1. A flexible printed circuit board comprising:

a substrate layer;

at least a circuit layer formed on said substrate layer; and

a conductive film layer formed on one end of said circuit layer, characterized in that a pitch of said conductive film layer is broadened to be ranged from 0.5 mm to 3.0 mm.

2. The flexible printed circuit board according to claim 1, wherein the other end of said circuit layer is formed to be a golden-finger region and is electrically connected to the LCD circuit board.

3. The flexible printed circuit board according to claim 1, wherein said conductive film comprises conductive particles and sticky polymers.

4. The flexible printed circuit board according to claim 3, wherein said conductive particles are one of metal-plated polymer particles and nickel particles.

5. The flexible printed circuit board according to claim 4, wherein said metal of said metal-plated polymer particles is selected from a group consisting of a nickel, a copper, a gold, and a silver.

6. The flexible printed circuit board according to claim 1, wherein said substrate layer is a plastic layer.

7. The flexible printed circuit board according to claim 6, wherein said plastic layer comprises a polyimide layer and a polypropylene/epoxy resin layer.

8. The flexible printed circuit board according to claim 1, wherein said plastic layer comprises a polyimide layer.

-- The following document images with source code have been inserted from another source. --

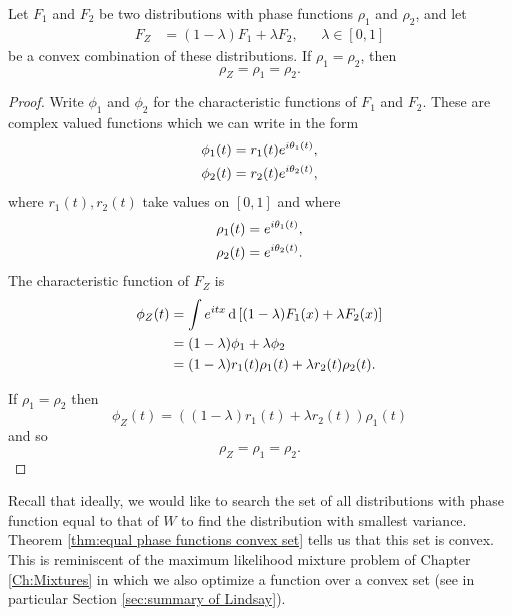 	\begin{theorem}
	\label{thm:equal phase functions convex set}
		Let $F_1$ and $F_2$ be two distributions with phase functions $\rho_1$ and $\rho_2$, and let
		\begin{align}
			F_Z &= (1 - \lambda) F_1 + \lambda F_2, && \lambda \in [0,1]
		\end{align}
		be a convex combination of these distributions. If $\rho_1 = \rho_2$, then 
		\begin{equation}
			\rho_Z = \rho_1 = \rho_2.
		\end{equation}
	\end{theorem}
	\begin{proof}
		Write $\phi_1$ and $\phi_2$ for the characteristic functions of $F_1$ and $F_2$. These are complex valued functions which we can write in the form
		\begin{align}
			\phi_1(t) &= r_1(t) e^{i\theta_1(t)},\\
			\phi_2(t) &= r_2(t) e^{i\theta_2(t)},
		\end{align}
		where $r_1(t), r_2(t)$ take values on $[0, 1]$ and where
		\begin{align}
			\rho_1(t) &= e^{i\theta_1(t)},\\
			\rho_2(t) &= e^{i\theta_2(t)}.
		\end{align}
		The characteristic function of $F_Z$ is 
		\begin{align}
			\phi_Z(t) &= \int e^{itx} \, \mathrm{d} \left[(1 - \lambda)F_1(x) + \lambda F_2(x)\right]\\
			&= (1 - \lambda)\phi_1 + \lambda \phi_2\\
			&= (1 - \lambda) r_1(t) \rho_1(t) + \lambda r_2(t) \rho_2(t).
		\end{align}

		If $\rho_1 = \rho_2$ then
		\begin{equation}
			\phi_Z(t) = \left((1 - \lambda)r_1(t) + \lambda r_2(t)\right) \rho_1(t)
		\end{equation}
		and so 
		\begin{equation}
			\rho_Z = \rho_1 = \rho_2.
		\end{equation}
	\end{proof}

Recall that ideally, we would like to search the set of all distributions with phase function equal to that of $W$ to find the distribution with smallest variance. Theorem \ref{thm:equal phase functions convex set} tells us that this set is convex. This is reminiscent of the maximum likelihood mixture problem of Chapter \ref{Ch:Mixtures} in which we also optimize a function over a convex set (see in particular Section \ref{sec:summary of Lindsay}).

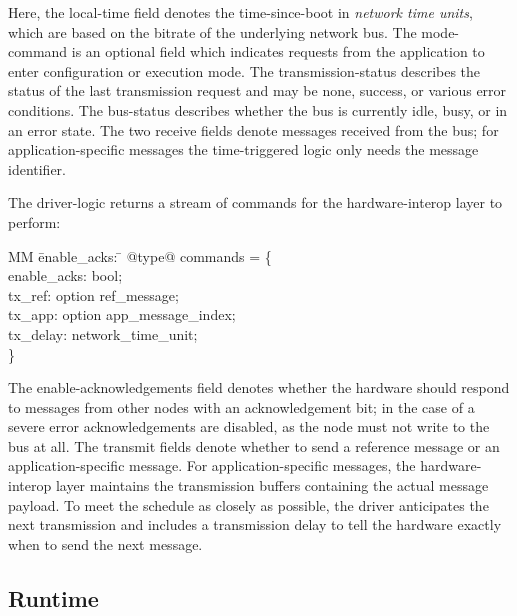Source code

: Here, the local-time field denotes the time-since-boot in \emph{network time units}, which are based on the bitrate of the underlying network bus.
The mode-command is an optional field which indicates requests from the application to enter configuration or execution mode.
The transmission-status describes the status of the last transmission request and may be none, success, or various error conditions.
The bus-status describes whether the bus is currently idle, busy, or in an error state.
The two receive fields denote messages received from the bus; for application-specific messages the time-triggered logic only needs the message identifier.

The driver-logic returns a stream of commands for the hardware-interop layer to perform:

\begin{tabbing}
  MM \= enable_acks: \= \kill
  @type@ commands = \{ \\
  \> enable_acks: \> bool; \\
  \> tx_ref: \>       option ref_message; \\
  \> tx_app: \> option app_message_index; \\
  \> tx_delay: \>     network_time_unit; \\
 \}
\end{tabbing}

The enable-acknowledgements field denotes whether the hardware should respond to messages from other nodes with an acknowledgement bit; in the case of a severe error acknowledgements are disabled, as the node must not write to the bus at all.
The transmit fields denote whether to send a reference message or an application-specific message.
For application-specific messages, the hardware-interop layer maintains the transmission buffers containing the actual message payload.
To meet the schedule as closely as possible, the driver anticipates the next transmission and includes a transmission delay to tell the hardware exactly when to send the next message.

\subsection{Runtime}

9. The flexible printed circuit board according to claim 1, wherein said circuit layer is a copper circuit layer.

10. The flexible printed circuit board according to claim 1 further comprising an integrated circuit disposed thereon which is packaged by using one of a tape carrier package and a chip on film.

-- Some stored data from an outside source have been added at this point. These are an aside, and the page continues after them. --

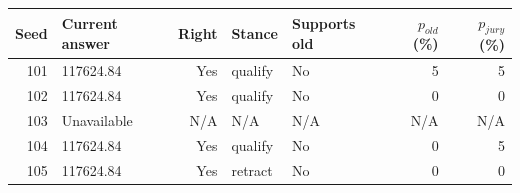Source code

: \begin{tabular}{rlrllrr}
\toprule
Seed & Current answer & Right & Stance & Supports old & $p_{old}$ (\%) & $p_{jury}$ (\%) \\
\midrule
101 & 117624.84 & Yes & qualify & No & 5 & 5 \\
102 & 117624.84 & Yes & qualify & No & 0 & 0 \\
103 & Unavailable & N/A & N/A & N/A & N/A & N/A \\
104 & 117624.84 & Yes & qualify & No & 0 & 5 \\
105 & 117624.84 & Yes & retract & No & 0 & 0 \\
\bottomrule
\end{tabular}
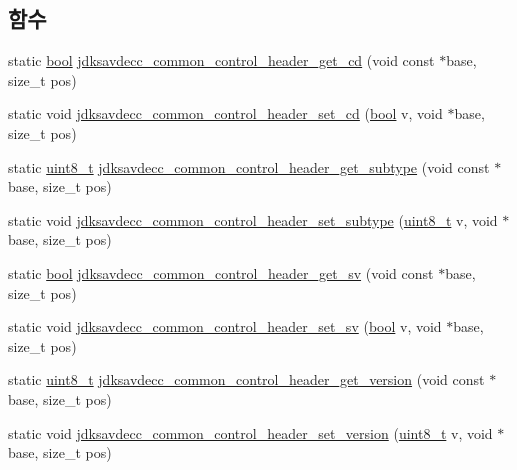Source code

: \subsection*{함수}
\begin{DoxyCompactItemize}
\item 
static \hyperlink{avb__gptp_8h_af6a258d8f3ee5206d682d799316314b1}{bool} \hyperlink{group__jdksavdecc__avtp__common__control__header_gafcc86a6636d8793da33a2da4995b3a15}{jdksavdecc\+\_\+common\+\_\+control\+\_\+header\+\_\+get\+\_\+cd} (void const $\ast$base, size\+\_\+t pos)
\item 
static void \hyperlink{group__jdksavdecc__avtp__common__control__header_ga25637b3f3eeae369125694cd5692e606}{jdksavdecc\+\_\+common\+\_\+control\+\_\+header\+\_\+set\+\_\+cd} (\hyperlink{avb__gptp_8h_af6a258d8f3ee5206d682d799316314b1}{bool} v, void $\ast$base, size\+\_\+t pos)
\item 
static \hyperlink{stdint_8h_aba7bc1797add20fe3efdf37ced1182c5}{uint8\+\_\+t} \hyperlink{group__jdksavdecc__avtp__common__control__header_ga42ef04eef2565c32449a0593033de47b}{jdksavdecc\+\_\+common\+\_\+control\+\_\+header\+\_\+get\+\_\+subtype} (void const $\ast$base, size\+\_\+t pos)
\item 
static void \hyperlink{group__jdksavdecc__avtp__common__control__header_ga4418723fafa2bb29fdd1237f17b0a150}{jdksavdecc\+\_\+common\+\_\+control\+\_\+header\+\_\+set\+\_\+subtype} (\hyperlink{stdint_8h_aba7bc1797add20fe3efdf37ced1182c5}{uint8\+\_\+t} v, void $\ast$base, size\+\_\+t pos)
\item 
static \hyperlink{avb__gptp_8h_af6a258d8f3ee5206d682d799316314b1}{bool} \hyperlink{group__jdksavdecc__avtp__common__control__header_ga00819aee969a77e05716ede751b99201}{jdksavdecc\+\_\+common\+\_\+control\+\_\+header\+\_\+get\+\_\+sv} (void const $\ast$base, size\+\_\+t pos)
\item 
static void \hyperlink{group__jdksavdecc__avtp__common__control__header_ga8f4004578afa74518bedc4545cf437bb}{jdksavdecc\+\_\+common\+\_\+control\+\_\+header\+\_\+set\+\_\+sv} (\hyperlink{avb__gptp_8h_af6a258d8f3ee5206d682d799316314b1}{bool} v, void $\ast$base, size\+\_\+t pos)
\item 
static \hyperlink{stdint_8h_aba7bc1797add20fe3efdf37ced1182c5}{uint8\+\_\+t} \hyperlink{group__jdksavdecc__avtp__common__control__header_ga901a41cbf974ed959f4baaafa2a3c81d}{jdksavdecc\+\_\+common\+\_\+control\+\_\+header\+\_\+get\+\_\+version} (void const $\ast$base, size\+\_\+t pos)
\item 
static void \hyperlink{group__jdksavdecc__avtp__common__control__header_ga8ae4ee3ac7223ea2ccbea0c94af25dc0}{jdksavdecc\+\_\+common\+\_\+control\+\_\+header\+\_\+set\+\_\+version} (\hyperlink{stdint_8h_aba7bc1797add20fe3efdf37ced1182c5}{uint8\+\_\+t} v, void $\ast$base, size\+\_\+t pos)

\end{DoxyCompactItemize}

11. The flexible printed circuit board according to claim 1 further comprising surface mounting devices (SMD).

12. The flexible printed circuit board according to claim 1, wherein said conductive film is an anisotropic conductive film.

13. The flexible printed circuit board according to claim 1, wherein said flexible circuit board is connected to a liquid crystal display via said conductive film layer.

14. A flexible printed circuit board comprising:

at least two substrate layer;

at least a circuit layer formed between every adjacent two said substrate layer; and

at least a conductive film layer formed on one end of said circuit layer, characterized in that a pitch of said conductive film layer is broadened to be ranged from 0.5 mm to 3.0 mm.

15. The flexible printed circuit board according to claim 14, wherein the other end of said circuit layer is formed to be a golden-finger region and is electrically connected to the LCD circuit board.

16. The flexible printed circuit board according to claim 14, wherein said conductive film comprises conductive particles and sticky polymers.

17. The flexible printed circuit board according to claim 16, wherein said conductive particles are one of metal-plated polymer particles and nickel particles.

18. The flexible printed circuit board according to claim 17, wherein said metal of said metal-plated polymer particles is selected from a group consisting of a nickel, a copper, a gold, and a silver.

19. The flexible printed circuit board according to claim 14, wherein said substrate layer is a plastic layer.

20. The flexible printed circuit board according to claim 14 further comprising surface mounting devices (SMD).